◆ Task brief
How many lines in these records hold the string "from"? State only that number.
=== Exercise material ===
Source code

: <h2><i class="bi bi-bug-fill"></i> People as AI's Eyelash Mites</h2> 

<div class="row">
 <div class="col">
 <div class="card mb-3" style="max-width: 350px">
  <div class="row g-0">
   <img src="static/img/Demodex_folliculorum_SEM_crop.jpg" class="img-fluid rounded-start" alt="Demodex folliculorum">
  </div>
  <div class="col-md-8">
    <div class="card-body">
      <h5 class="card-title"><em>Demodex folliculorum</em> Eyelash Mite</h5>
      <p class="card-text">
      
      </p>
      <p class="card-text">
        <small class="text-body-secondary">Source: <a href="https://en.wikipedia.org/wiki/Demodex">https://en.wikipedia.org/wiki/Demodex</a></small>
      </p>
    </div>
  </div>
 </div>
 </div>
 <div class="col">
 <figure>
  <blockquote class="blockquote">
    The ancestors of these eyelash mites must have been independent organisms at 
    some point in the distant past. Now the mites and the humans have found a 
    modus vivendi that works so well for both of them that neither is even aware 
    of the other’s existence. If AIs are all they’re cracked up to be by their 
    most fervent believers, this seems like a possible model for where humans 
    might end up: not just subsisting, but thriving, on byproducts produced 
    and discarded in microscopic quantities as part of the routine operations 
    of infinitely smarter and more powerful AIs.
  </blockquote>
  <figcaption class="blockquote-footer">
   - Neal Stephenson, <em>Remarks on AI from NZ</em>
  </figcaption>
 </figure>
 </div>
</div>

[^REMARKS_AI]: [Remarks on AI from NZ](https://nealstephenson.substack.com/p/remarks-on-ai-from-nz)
===
=== Exercise material ===
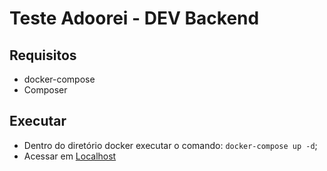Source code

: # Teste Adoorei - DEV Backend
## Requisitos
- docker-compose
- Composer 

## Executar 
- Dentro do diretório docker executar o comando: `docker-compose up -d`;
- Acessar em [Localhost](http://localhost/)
===
◆ Finished exercise
2